Kate Brooks is a world-renowned photographer who has chronicled conflict and human rights issues for nearly two decades. She first began working as a photographer in Russia while documenting child abuse in state orphanages. The resulting photographs were published worldwide and used by the Human Rights Watch to campaign for orphans’ rights.
Kate then proceeded to dedicate herself to covering the post 9/11 decade through to the beginning of the Arab Spring; she is widely known for her extensive work across the Middle East and in Pakistan and Afghanistan. Kate’s photographs are regularly published in magazines, such as TIME, Newsweek, The New Yorker and Smithsonian. She also exhibits her work in museums and galleries across the globe.

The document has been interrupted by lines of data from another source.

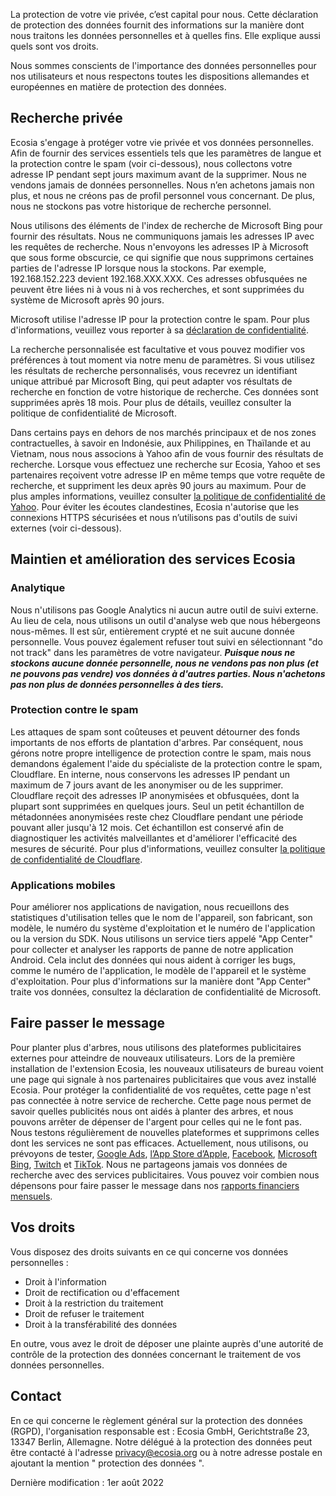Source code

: La protection de votre vie privée, c’est capital pour nous. Cette déclaration de protection des données fournit des informations sur la manière dont nous traitons les données personnelles et à quelles fins. Elle explique aussi quels sont vos droits.

Nous sommes conscients de l'importance des données personnelles pour nos utilisateurs et nous respectons toutes les dispositions allemandes et européennes en matière de protection des données.

## Recherche privée

Ecosia s'engage à protéger votre vie privée et vos données personnelles. Afin de fournir des services essentiels tels que les paramètres de langue et la protection contre le spam (voir ci-dessous), nous collectons votre adresse IP pendant sept jours maximum avant de la supprimer. Nous ne vendons jamais de données personnelles. Nous n’en achetons jamais non plus, et nous ne créons pas de profil personnel vous concernant. De plus, nous ne stockons pas votre historique de recherche personnel.

Nous utilisons des éléments de l'index de recherche de Microsoft Bing pour fournir des résultats. Nous ne communiquons jamais les adresses IP avec les requêtes de recherche. Nous n'envoyons les adresses IP à Microsoft que sous forme obscurcie, ce qui signifie que nous supprimons certaines parties de l'adresse IP lorsque nous la stockons. Par exemple, 192.168.152.223 devient 192.168.XXX.XXX. Ces adresses obfusquées ne peuvent être liées ni à vous ni à vos recherches, et sont supprimées du système de Microsoft après 90 jours. 

Microsoft utilise l'adresse IP pour la protection contre le spam. Pour plus d'informations, veuillez vous reporter à sa [déclaration de confidentialité](https://privacy.microsoft.com/fr-fr/privacystatement).

La recherche personnalisée est facultative et vous pouvez modifier vos préférences à tout moment via notre menu de paramètres. Si vous utilisez les résultats de recherche personnalisés, vous recevrez un identifiant unique attribué par Microsoft Bing, qui peut adapter vos résultats de recherche en fonction de votre historique de recherche. Ces données sont supprimées après 18 mois. Pour plus de détails, veuillez consulter la politique de confidentialité de Microsoft.

Dans certains pays en dehors de nos marchés principaux et de nos zones contractuelles, à savoir en Indonésie, aux Philippines, en Thaïlande et au Vietnam, nous nous associons à Yahoo afin de vous fournir des résultats de recherche. Lorsque vous effectuez une recherche sur Ecosia, Yahoo et ses partenaires reçoivent votre adresse IP en même temps que votre requête de recherche, et suppriment les deux après 90 jours au maximum. Pour de plus amples informations, veuillez consulter [la politique de confidentialité de Yahoo](https://legal.yahoo.com/ie/fr/yahoo/privacy/index.html).
Pour éviter les écoutes clandestines, Ecosia n'autorise que les connexions HTTPS sécurisées et nous n’utilisons pas d'outils de suivi externes (voir ci-dessous).

## Maintien et amélioration des services Ecosia
### Analytique

Nous n'utilisons pas Google Analytics ni aucun autre outil de suivi externe. Au lieu de cela, nous utilisons un outil d'analyse web que nous hébergeons nous-mêmes. Il est sûr, entièrement crypté et ne suit aucune donnée personnelle. Vous pouvez également refuser tout suivi en sélectionnant "do not track" dans les paramètres de votre navigateur.
**_Puisque nous ne stockons aucune donnée personnelle, nous ne vendons pas non plus (et ne pouvons pas vendre) vos données à d'autres parties. Nous n'achetons pas non plus de données personnelles à des tiers._**

### Protection contre le spam

Les attaques de spam sont coûteuses et peuvent détourner des fonds importants de nos efforts de plantation d'arbres. Par conséquent, nous gérons notre propre intelligence de protection contre le spam, mais nous demandons également l'aide du spécialiste de la protection contre le spam, Cloudflare. En interne, nous conservons les adresses IP pendant un maximum de 7 jours avant de les anonymiser ou de les supprimer. Cloudflare reçoit des adresses IP anonymisées et obfusquées, dont la plupart sont supprimées en quelques jours. Seul un petit échantillon de métadonnées anonymisées reste chez Cloudflare pendant une période pouvant aller jusqu'à 12 mois. Cet échantillon est conservé afin de diagnostiquer les activités malveillantes et d'améliorer l'efficacité des mesures de sécurité. Pour plus d'informations, veuillez consulter [la politique de confidentialité de Cloudflare](https://www.cloudflare.com/fr-fr/privacypolicy/).

### Applications mobiles

Pour améliorer nos applications de navigation, nous recueillons des statistiques d'utilisation telles que le nom de l'appareil, son fabricant, son modèle, le numéro du système d'exploitation et le numéro de l'application ou la version du SDK.
Nous utilisons un service tiers appelé "App Center" pour collecter et analyser les rapports de panne de notre application Android. Cela inclut des données qui nous aident à corriger les bugs, comme le numéro de l'application, le modèle de l'appareil et le système d'exploitation.
Pour plus d'informations sur la manière dont "App Center" traite vos données, consultez la déclaration de confidentialité de Microsoft.

## Faire passer le message

Pour planter plus d'arbres, nous utilisons des plateformes publicitaires externes pour atteindre de nouveaux utilisateurs. Lors de la première installation de l'extension Ecosia, les nouveaux utilisateurs de bureau voient une page qui signale à nos partenaires publicitaires que vous avez installé Ecosia. Pour protéger la confidentialité de vos requêtes, cette page n'est pas connectée à notre service de recherche. Cette page nous permet de savoir quelles publicités nous ont aidés à planter des arbres, et nous pouvons arrêter de dépenser de l'argent pour celles qui ne le font pas. Nous testons régulièrement de nouvelles plateformes et supprimons celles dont les services ne sont pas efficaces. Actuellement, nous utilisons, ou prévoyons de tester, [Google Ads](https://policies.google.com/privacy?hl=fr), [l’App Store d’Apple](https://www.apple.com/fr/privacy/), [Facebook](https://www.facebook.com/privacy/policy/?entry_point=data_policy_redirect&entry=0), [Microsoft Bing](https://about.ads.microsoft.com/fr-fr/policies/legal-privacy-and-security), [Twitch](https://www.twitch.tv/p/fr-fr/legal/privacy-notice/) et [TikTok](https://www.tiktok.com/legal/new-privacy-policy?lang=fr).
Nous ne partageons jamais vos données de recherche avec des services publicitaires. Vous pouvez voir combien nous dépensons pour faire passer le message dans nos [rapports financiers mensuels](https://fr.blog.ecosia.org/rapports-financiers-recus-de-plantations-arbres/).

## Vos droits

Vous disposez des droits suivants en ce qui concerne vos données personnelles :
 - Droit à l'information
 - Droit de rectification ou d'effacement
 - Droit à la restriction du traitement
 - Droit de refuser le traitement
 - Droit à la transférabilité des données

En outre, vous avez le droit de déposer une plainte auprès d'une autorité de contrôle de la protection des données concernant le traitement de vos données personnelles.

## Contact

En ce qui concerne le règlement général sur la protection des données (RGPD), l'organisation responsable est :
Ecosia GmbH, Gerichtstraße 23, 13347 Berlin, Allemagne.
Notre délégué à la protection des données peut être contacté à l'adresse privacy@ecosia.org ou à notre adresse postale en ajoutant la mention " protection des données ". 

Dernière modification : 1er août 2022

In 2010 Kate was as a contributing cinematographer on the multiple award-winning documentary The Boxing Girls of Kabul. Her introspective collection of essays and photos In the Light of Darkness: A Photographer’s Journey After 9/11 was selected by PDN as one of 2011’s best photography books. Kate was then awarded a 2012-13 Knight-Wallace Fellowship at the University of Michigan. There she began researching wildlife trafficking and the pan African poaching epidemic for the documentary film The Last Animals. Kate’s drive and passion for this project comes from the fundamental belief that time is running out and that we are at a critical moment in natural history.